Exercise => Transcribe the listing below exactly, leaving nothing out.
(The data)
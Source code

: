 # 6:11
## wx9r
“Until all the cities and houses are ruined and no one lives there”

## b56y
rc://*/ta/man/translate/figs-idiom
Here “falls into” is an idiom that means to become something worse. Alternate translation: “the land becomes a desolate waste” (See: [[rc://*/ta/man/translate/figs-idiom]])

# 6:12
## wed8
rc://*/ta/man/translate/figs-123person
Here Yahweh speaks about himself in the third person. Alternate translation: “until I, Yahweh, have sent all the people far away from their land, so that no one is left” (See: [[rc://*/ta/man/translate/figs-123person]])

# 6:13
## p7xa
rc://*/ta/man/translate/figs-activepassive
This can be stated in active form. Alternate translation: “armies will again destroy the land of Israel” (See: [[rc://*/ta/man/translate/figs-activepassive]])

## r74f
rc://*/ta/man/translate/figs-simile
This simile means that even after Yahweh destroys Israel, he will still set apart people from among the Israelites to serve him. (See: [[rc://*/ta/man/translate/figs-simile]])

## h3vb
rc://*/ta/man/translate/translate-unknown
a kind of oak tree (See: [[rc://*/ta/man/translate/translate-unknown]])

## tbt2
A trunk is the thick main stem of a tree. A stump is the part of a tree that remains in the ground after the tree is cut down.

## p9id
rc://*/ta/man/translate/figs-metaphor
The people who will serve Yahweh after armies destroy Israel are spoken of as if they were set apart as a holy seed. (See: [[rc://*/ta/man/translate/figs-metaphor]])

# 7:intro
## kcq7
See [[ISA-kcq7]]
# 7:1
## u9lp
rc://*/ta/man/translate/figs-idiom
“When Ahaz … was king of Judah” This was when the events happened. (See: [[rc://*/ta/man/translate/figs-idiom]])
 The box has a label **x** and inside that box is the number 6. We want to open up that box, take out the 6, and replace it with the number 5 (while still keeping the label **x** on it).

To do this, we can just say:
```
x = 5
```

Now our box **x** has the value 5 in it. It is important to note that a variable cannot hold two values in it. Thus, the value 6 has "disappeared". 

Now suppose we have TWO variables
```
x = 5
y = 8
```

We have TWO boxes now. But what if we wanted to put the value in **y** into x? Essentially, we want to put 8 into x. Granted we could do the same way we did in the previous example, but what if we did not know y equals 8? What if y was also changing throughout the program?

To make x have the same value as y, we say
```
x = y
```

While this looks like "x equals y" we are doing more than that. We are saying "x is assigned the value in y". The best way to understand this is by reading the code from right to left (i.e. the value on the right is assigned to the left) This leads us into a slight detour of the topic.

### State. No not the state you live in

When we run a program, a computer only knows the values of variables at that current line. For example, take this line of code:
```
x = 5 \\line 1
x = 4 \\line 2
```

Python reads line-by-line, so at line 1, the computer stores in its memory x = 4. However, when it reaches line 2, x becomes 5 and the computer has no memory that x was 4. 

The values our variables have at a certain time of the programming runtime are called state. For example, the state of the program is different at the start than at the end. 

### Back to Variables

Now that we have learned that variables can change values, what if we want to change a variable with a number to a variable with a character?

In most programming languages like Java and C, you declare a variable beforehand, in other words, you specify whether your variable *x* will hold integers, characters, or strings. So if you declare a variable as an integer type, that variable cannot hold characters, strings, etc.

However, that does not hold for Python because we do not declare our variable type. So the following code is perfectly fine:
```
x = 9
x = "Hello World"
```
(End The data)
Output for this task =>
Source code

: # 6:11
## wx9r
“Until all the cities and houses are ruined and no one lives there”

## b56y
rc://*/ta/man/translate/figs-idiom
Here “falls into” is an idiom that means to become something worse. Alternate translation: “the land becomes a desolate waste” (See: [[rc://*/ta/man/translate/figs-idiom]])

# 6:12
## wed8
rc://*/ta/man/translate/figs-123person
Here Yahweh speaks about himself in the third person. Alternate translation: “until I, Yahweh, have sent all the people far away from their land, so that no one is left” (See: [[rc://*/ta/man/translate/figs-123person]])

# 6:13
## p7xa
rc://*/ta/man/translate/figs-activepassive
This can be stated in active form. Alternate translation: “armies will again destroy the land of Israel” (See: [[rc://*/ta/man/translate/figs-activepassive]])

## r74f
rc://*/ta/man/translate/figs-simile
This simile means that even after Yahweh destroys Israel, he will still set apart people from among the Israelites to serve him. (See: [[rc://*/ta/man/translate/figs-simile]])

## h3vb
rc://*/ta/man/translate/translate-unknown
a kind of oak tree (See: [[rc://*/ta/man/translate/translate-unknown]])

## tbt2
A trunk is the thick main stem of a tree. A stump is the part of a tree that remains in the ground after the tree is cut down.

## p9id
rc://*/ta/man/translate/figs-metaphor
The people who will serve Yahweh after armies destroy Israel are spoken of as if they were set apart as a holy seed. (See: [[rc://*/ta/man/translate/figs-metaphor]])

# 7:intro
## kcq7
See [[ISA-kcq7]]
# 7:1
## u9lp
rc://*/ta/man/translate/figs-idiom
“When Ahaz … was king of Judah” This was when the events happened. (See: [[rc://*/ta/man/translate/figs-idiom]])
 The box has a label **x** and inside that box is the number 6. We want to open up that box, take out the 6, and replace it with the number 5 (while still keeping the label **x** on it).

To do this, we can just say:
```
x = 5
```

Now our box **x** has the value 5 in it. It is important to note that a variable cannot hold two values in it. Thus, the value 6 has "disappeared". 

Now suppose we have TWO variables
```
x = 5
y = 8
```

We have TWO boxes now. But what if we wanted to put the value in **y** into x? Essentially, we want to put 8 into x. Granted we could do the same way we did in the previous example, but what if we did not know y equals 8? What if y was also changing throughout the program?

To make x have the same value as y, we say
```
x = y
```

While this looks like "x equals y" we are doing more than that. We are saying "x is assigned the value in y". The best way to understand this is by reading the code from right to left (i.e. the value on the right is assigned to the left) This leads us into a slight detour of the topic.

### State. No not the state you live in

When we run a program, a computer only knows the values of variables at that current line. For example, take this line of code:
```
x = 5 \\line 1
x = 4 \\line 2
```

Python reads line-by-line, so at line 1, the computer stores in its memory x = 4. However, when it reaches line 2, x becomes 5 and the computer has no memory that x was 4. 

The values our variables have at a certain time of the programming runtime are called state. For example, the state of the program is different at the start than at the end. 

### Back to Variables

Now that we have learned that variables can change values, what if we want to change a variable with a number to a variable with a character?

In most programming languages like Java and C, you declare a variable beforehand, in other words, you specify whether your variable *x* will hold integers, characters, or strings. So if you declare a variable as an integer type, that variable cannot hold characters, strings, etc.

However, that does not hold for Python because we do not declare our variable type. So the following code is perfectly fine:
```
x = 9
x = "Hello World"
```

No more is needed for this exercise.